Y con una extraña química con la reaparecida Sara: la tragedia de su separación y el resentimiento de ella quedan atrapados en un juego de tensión sexual bastante usando en otros filmes con la salvedad de que en aquellos (donde la chica se hace la dura y el muchacho la tirotea risueño) aún no ha pasado nada entre ellos. Jessica Chastain le pone actitud al personaje, pero quizás el guión la deja un poco renga.

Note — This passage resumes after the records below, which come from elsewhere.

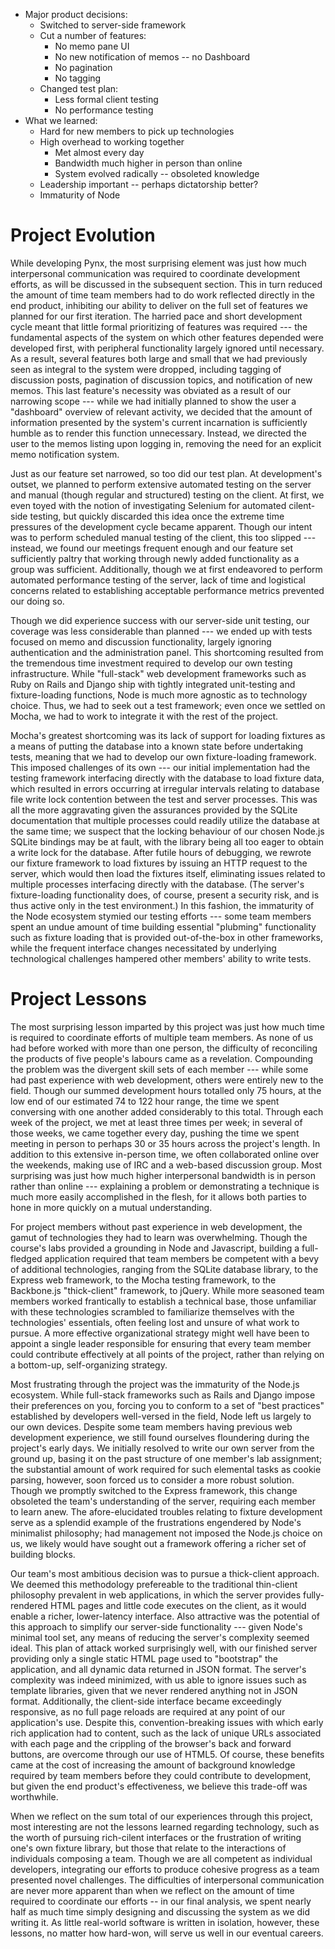 * Major product decisions:
  * Switched to server-side framework
  * Cut a number of features:
    * No memo pane UI
    * No new notification of memos -- no Dashboard
    * No pagination
    * No tagging
  * Changed test plan:
    * Less formal client testing
    * No performance testing
* What we learned:
  * Hard for new members to pick up technologies
  * High overhead to working together
    * Met almost every day
    * Bandwidth much higher in person than online
    * System evolved radically -- obsoleted knowledge
  * Leadership important -- perhaps dictatorship better?
  * Immaturity of Node


Project Evolution
=================

While developing Pynx, the most surprising element was just how much interpersonal communication was
required to coordinate development efforts, as will be discussed in the subsequent section. This in
turn reduced the amount of time team members had to do work reflected directly in the end product,
inhibiting our ability to deliver on the full set of features we planned for our first iteration.
The harried pace and short development cycle meant that little formal prioritizing of features was
required --- the fundamental aspects of the system on which other features depended were developed
first, with peripheral functionality largely ignored until necessary. As a result, several features
both large and small that we had previously seen as integral to the system were dropped, including
tagging of discussion posts, pagination of discussion topics, and notification of new memos. This
last feature's necessity was obviated as a result of our narrowing scope --- while we had initially
planned to show the user a "dashboard" overview of relevant activity, we decided that the amount of
information presented by the system's current incarnation is sufficiently humble as to render this
function unnecessary. Instead, we directed the user to the memos listing upon logging in, removing
the need for an explicit memo notification system.

Just as our feature set narrowed, so too did our test plan. At development's outset, we planned to
perform extensive automated testing on the server and manual (though regular and structured) testing
on the client. At first, we even toyed with the notion of investigating Selenium for automated
cilent-side testing, but quickly discarded this idea once the extreme time pressures of the
development cycle became apparent. Though our intent was to perform scheduled manual testing of the
client, this too slipped --- instead, we found our meetings frequent enough and our feature set
sufficiently paltry that working through newly added functionality as a group was sufficient.
Additionally, though we at first endeavored to perform automated performance testing of the server,
lack of time and logistical concerns related to establishing acceptable performance metrics
prevented our doing so.

Though we did experience success with our server-side unit testing, our coverage was less
considerable than planned --- we ended up with tests focused on memo and discussion functionality,
largely ignoring authentication and the administration panel. This shortcoming resulted from the
tremendous time investment required to develop our own testing infrastructure. While "full-stack"
web development frameworks such as Ruby on Rails and Django ship with tightly integrated
unit-testing and fixture-loading functions, Node is much more agnostic as to technology choice.
Thus, we had to seek out a test framework; even once we settled on Mocha, we had to work to
integrate it with the rest of the project.

Mocha's greatest shortcoming was its lack of support for loading fixtures as a means of putting the
database into a known state before undertaking tests, meaning that we had to develop our own
fixture-loading framework.  This imposed challenges of its own --- our initial implementation had
the testing framework interfacing directly with the database to load fixture data, which resulted in
errors occurring at irregular intervals relating to database file write lock contention between the
test and server processes.  This was all the more aggravating given the assurances provided by the
SQLite documentation that multiple processes could readily utilize the database at the same time; we
suspect that the locking behaviour of our chosen Node.js SQLite bindings may be at fault, with the
library being all too eager to obtain a write lock for the database. After futile hours of
debugging, we rewrote our fixture framework to load fixtures by issuing an HTTP request to the
server, which would then load the fixtures itself, eliminating issues related to multiple processes
interfacing directly with the database. (The server's fixture-loading functionality does, of course,
present a security risk, and is thus active only in the test environment.) In this fashion, the
immaturity of the Node ecosystem stymied our testing efforts --- some team members spent an undue
amount of time building essential "plubming" functionality such as fixture loading that is provided
out-of-the-box in other frameworks, while the frequent interface changes necessitated by underlying
technological challenges hampered other members' ability to write tests.


Project Lessons
===============

The most surprising lesson imparted by this project was just how much time is required to coordinate
efforts of multiple team members. As none of us had before worked with more than one person, the
difficulty of reconciling the products of five people's labours came as a revelation. Compounding
the problem was the divergent skill sets of each member --- while some had past experience with web
development, others were entirely new to the field. Though our summed development hours totalled
only 75 hours, at the low end of our estimated 74 to 122 hour range, the time we spent conversing
with one another added considerably to this total. Through each week of the project, we met at least
three times per week; in several of those weeks, we came together every day, pushing the time we
spent meeting in person to perhaps 30 or 35 hours across the project's length. In addition to this
extensive in-person time, we often collaborated online over the weekends, making use of IRC and a
web-based discussion group. Most surprising was just how much higher interpersonal bandwidth is in
person rather than online --- explaining a problem or demonstrating a technique is much more easily
accomplished in the flesh, for it allows both parties to hone in more quickly on a mutual
understanding.

For project members without past experience in web development, the gamut of technologies they had
to learn was overwhelming. Though the course's labs provided a grounding in Node and Javascript,
building a full-fledged application required that team members be competent with a bevy of
additional technologies, ranging from the SQLite database library, to the Express web framework, to
the Mocha testing framework, to the Backbone.js "thick-client" framework, to jQuery. While more
seasoned team members worked frantically to establish a technical base, those unfamiliar with these
technologies scrambled to familiarize themselves with the technologies' essentials, often feeling
lost and unsure of what work to pursue. A more effective organizational strategy might well have
been to appoint a single leader responsible for ensuring that every team member could contribute
effectively at all points of the project, rather than relying on a bottom-up, self-organizing
strategy.

Most frustrating through the project was the immaturity of the Node.js ecosystem. While full-stack
frameworks such as Rails and Django impose their preferences on you, forcing you to conform to a set
of "best practices" established by developers well-versed in the field, Node left us largely to our
own devices. Despite some team members having previous web development experience, we still found
ourselves floundering during the project's early days. We initially resolved to write our own server
from the ground up, basing it on the past structure of one member's lab assignment; the substantial
amount of work required for such elemental tasks as cookie parsing, however, soon forced us to
consider a more robust solution. Though we promptly switched to the Express framework, this change
obsoleted the team's understanding of the server, requiring each member to learn anew. The
afore-elucidated troubles relating to fixture development serve as a splendid example of the
frustrations engendered by Node's minimalist philosophy; had management not imposed the Node.js
choice on us, we likely would have sought out a framework offering a richer set of building blocks.

Our team's most ambitious decision was to pursue a thick-client approach. We deemed this methodology
prefereable to the traditional thin-client philosophy prevalent in web applications, in which the
server provides fully-rendered HTML pages and little code executes on the client, as it would enable
a richer, lower-latency interface. Also attractive was the potential of this approach to simplify
our server-side functionality --- given Node's minimal tool set, any means of reducing the server's
complexity seemed ideal. This plan of attack worked surprisingly well, with our finished server
providing only a single static HTML page used to "bootstrap" the application, and all dynamic data
returned in JSON format. The server's complexity was indeed minimized, with us able to ignore issues
such as template libraries, given that we never rendered anything not in JSON format. Additionally,
the client-side interface became exceedingly responsive, as no full page reloads are required at any
point of our application's use. Despite this, convention-breaking issues with which early rich
application had to content, such as the lack of unique URLs associated with each page and the
crippling of the browser's back and forward buttons, are overcome through our use of HTML5. Of
course, these benefits came at the cost of increasing the amount of background knowledge required by
team members before they could contribute to development, but given the end product's effectiveness,
we believe this trade-off was worthwhile.

When we reflect on the sum total of our experiences through this project, most interesting are not
the lessons learned regarding technology, such as the worth of pursuing rich-cilent interfaces or
the frustration of writing one's own fixture library, but those that relate to the interactions of
individuals composing a team. Though we are all competent as individual developers, integrating our
efforts to produce cohesive progress as a team presented novel challenges. The difficulties of
interpersonal communication are never more apparent than when we reflect on the amount of time
required to coordinate our efforts -- in our final analysis, we spent nearly half as much time
simply designing and discussing the system as we did writing it. As little real-world software is
written in isolation, however, these lessons, no matter how hard-won, will serve us well in our
eventual careers.
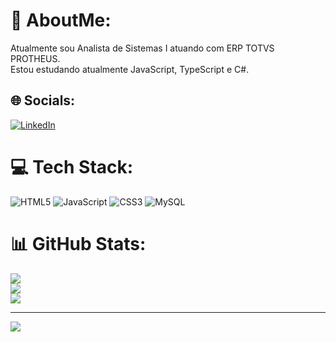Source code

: # 💫 AboutMe:
 Atualmente sou Analista de Sistemas I atuando com ERP TOTVS PROTHEUS.<br> Estou estudando atualmente JavaScript, TypeScript e C#.<br>


## 🌐 Socials:
[![LinkedIn](https://img.shields.io/badge/LinkedIn-%230077B5.svg?logo=linkedin&logoColor=white)](https://linkedin.com/in/https://www.linkedin.com/in/leonardo-siqueira-a342101a3/) 

# 💻 Tech Stack:
![HTML5](https://img.shields.io/badge/html5-%23E34F26.svg?style=flat-square&logo=html5&logoColor=white) ![JavaScript](https://img.shields.io/badge/javascript-%23323330.svg?style=flat-square&logo=javascript&logoColor=%23F7DF1E) ![CSS3](https://img.shields.io/badge/css3-%231572B6.svg?style=flat-square&logo=css3&logoColor=white) ![MySQL](https://img.shields.io/badge/mysql-%2300f.svg?style=flat-square&logo=mysql&logoColor=white)
# 📊 GitHub Stats:
![](https://github-readme-stats.vercel.app/api?username=LeonardoSiqueiira&theme=onedark&hide_border=false&include_all_commits=false&count_private=false)<br/>
![](https://github-readme-streak-stats.herokuapp.com/?user=LeonardoSiqueiira&theme=onedark&hide_border=false)<br/>
![](https://github-readme-stats.vercel.app/api/top-langs/?username=LeonardoSiqueiira&theme=onedark&hide_border=false&include_all_commits=false&count_private=false&layout=compact)

---
[![](https://visitcount.itsvg.in/api?id=LeonardoSiqueiira&icon=8&color=12)](https://visitcount.itsvg.in)

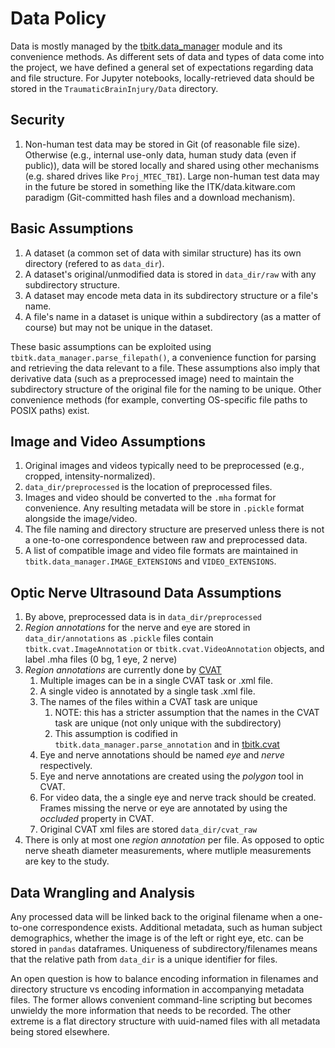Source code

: # Data Policy
Data is mostly managed by the [tbitk.data_manager](python/tbitk/data_manager.py) module and its convenience methods.  As different sets of data and types of data come into the project, we have defined a general set of expectations regarding data and file structure.  For Jupyter notebooks, locally-retrieved data should be stored in the `TraumaticBrainInjury/Data` directory.

## Security
1. Non-human test data may be stored in Git (of reasonable file size).  Otherwise (e.g., internal use-only data, human study data (even if public)), data will be stored locally and shared using other mechanisms (e.g. shared drives like `Proj_MTEC_TBI`).  Large non-human test data may in the future be stored in something like the ITK/data.kitware.com paradigm (Git-committed hash files and a download mechanism).

## Basic Assumptions
1. A dataset (a common set of data with similar structure) has its own directory (refered to as `data_dir`).
2. A dataset's original/unmodified data is stored in `data_dir/raw` with any subdirectory structure.
3. A dataset may encode meta data in its subdirectory structure or a file's name.
4. A file's name in a dataset is unique within a subdirectory (as a matter of course) but may not be unique in the dataset.

These basic assumptions can be exploited using `tbitk.data_manager.parse_filepath()`, a convenience function for parsing and retrieving the data relevant to a file.  These assumptions also imply that derivative data (such as a preprocessed image) need to maintain the subdirectory structure of the original file for the naming to be unique.  Other convenience methods (for example, converting OS-specific file paths to POSIX paths) exist.

## Image and Video Assumptions
1.  Original images and videos typically need to be preprocessed (e.g., cropped, intensity-normalized).
2.  `data_dir/preprocessed` is the location of preprocessed files.
3.  Images and video should be converted to the `.mha` format for convenience.  Any resulting metadata will be store in `.pickle` format alongside the image/video.
4.  The file naming and directory structure are preserved unless there is not a one-to-one correspondence between raw and preprocessed data.
5.  A list of compatible image and video file formats are maintained in `tbitk.data_manager.IMAGE_EXTENSIONS` and `VIDEO_EXTENSIONS`.

## Optic Nerve Ultrasound Data Assumptions
1.  By above, preprocessed data is in `data_dir/preprocessed`
2.  _Region annotations_ for the nerve and eye are stored in `data_dir/annotations` as `.pickle` files contain `tbitk.cvat.ImageAnnotation` or `tbitk.cvat.VideoAnnotation` objects, and label .mha files (0 bg, 1 eye, 2 nerve)
3.  _Region annotations_ are currently done by [CVAT](https://github.com/openvinotoolkit/cvat)
	1.  Multiple images can be in a single CVAT task or .xml file.
	2.  A single video is annotated by a single task .xml file.
	3.  The names of the files within a CVAT task are unique
		1. NOTE: this has a stricter assumption that the names in the CVAT task are unique (not only unique with the subdirectory)
		2. This assumption is codified in `tbitk.data_manager.parse_annotation` and in [tbitk.cvat](python/tbitk/cvat.py)
	4.  Eye and nerve annotations should be named _eye_ and _nerve_ respectively.
	5.  Eye and nerve annotations are created using the _polygon_ tool in CVAT.  
	6.  For video data, the a single eye and nerve track should be created.  Frames missing the nerve or eye are annotated by using the _occluded_ property in CVAT.
	7.  Original CVAT xml files are stored `data_dir/cvat_raw`
4.  There is only at most one _region annotation_ per file.  As opposed to optic nerve sheath diameter measurements, where mutliple measurements are key to the study.

## Data Wrangling and Analysis
Any processed data will be linked back to the original filename when a one-to-one correspondence exists.  Additional metadata, such as human subject demographics, whether the image is of the left or right eye, etc. can be stored in `pandas` dataframes.  Uniqueness of subdirectory/filenames means that the relative path from `data_dir` is a unique identifier for files.

An open question is how to balance encoding information in filenames and directory structure vs encoding information in accompanying metadata files.  The former allows convenient command-line scripting but becomes unwieldy the more information that needs to be recorded.  The other extreme is a flat directory structure with uuid-named files with all metadata being stored elsewhere.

Del otro lado, Freya viene a ser la villana de sino trágico, devenida en destructora de familias, que de conquistar todo el mundo acabaría con la especie por falta de reproducción (“reproducción de la fuerza de trabajo”, diría Karl Marx), pero a la cual en el fondo le queda algo de corazoncito. La actuación de Emily Blunt le da una carnadura bastante intensa. La que no tiene corazón es Ravenna, que vuelve aquí como un puro espíritu de venganza, una villana de manual, sostenida por la sinuosa sensualidad de Charlize Theron, que se mueve a sus anchas en el personaje.
Los roles bufos son los de los enanos, que acá tienen que atravesar una especie de guerra de los sexos (expresión que no se usa desde “Sex and the City”): vuelve el Nion de Nick Frost junto al Gryff de Rob Brydon, extraños compañeros dispuestos por William (un Sam Claflin que no aporta, lejos del Finnick de “Los Juegos del Hambre”), que siguiendo a Eric harán equipo con dos enanas peculiares: la dura y malhumorada señora Bromwyn (Sheridan Smith) y la inocente Doreena (Alexandra Roach). Sope Dirisu completa el elenco central como Tull, otro de los mejores Cazadores de Freya, el que conoce más de cerca a Eric y Sara.
La bruja y el ropero
Dominic Watkins conduce una impactante puesta visual desde el diseño de producción, pero lo que más sorprende es el diseño de vestuario de Colleen Atwood que sube la apuesta en cuanto a la indumentaria de las reinas: mientras Ravenna sigue estrenando coronas y vestidos con guardas de plumas en dorados y negros, las capas, faldas y sobrevestas de malla metálica plateada que usa Freya son de antología (se mueven con una naturalidad que no les daría ningún efecto digital). El otro que volvía, como se refirió ut supra, es James Newton Howard, que apuesta a a tradicionales arreglos de cuerdas y voz de choir boy (compensan actualidad poniendo la canción “Castle” de Halsey en los créditos).
En síntesis: una aventura sin demasiados claroscuros, una lucha del bien contra el mal donde el amor tiene que triunfar para comer perdices.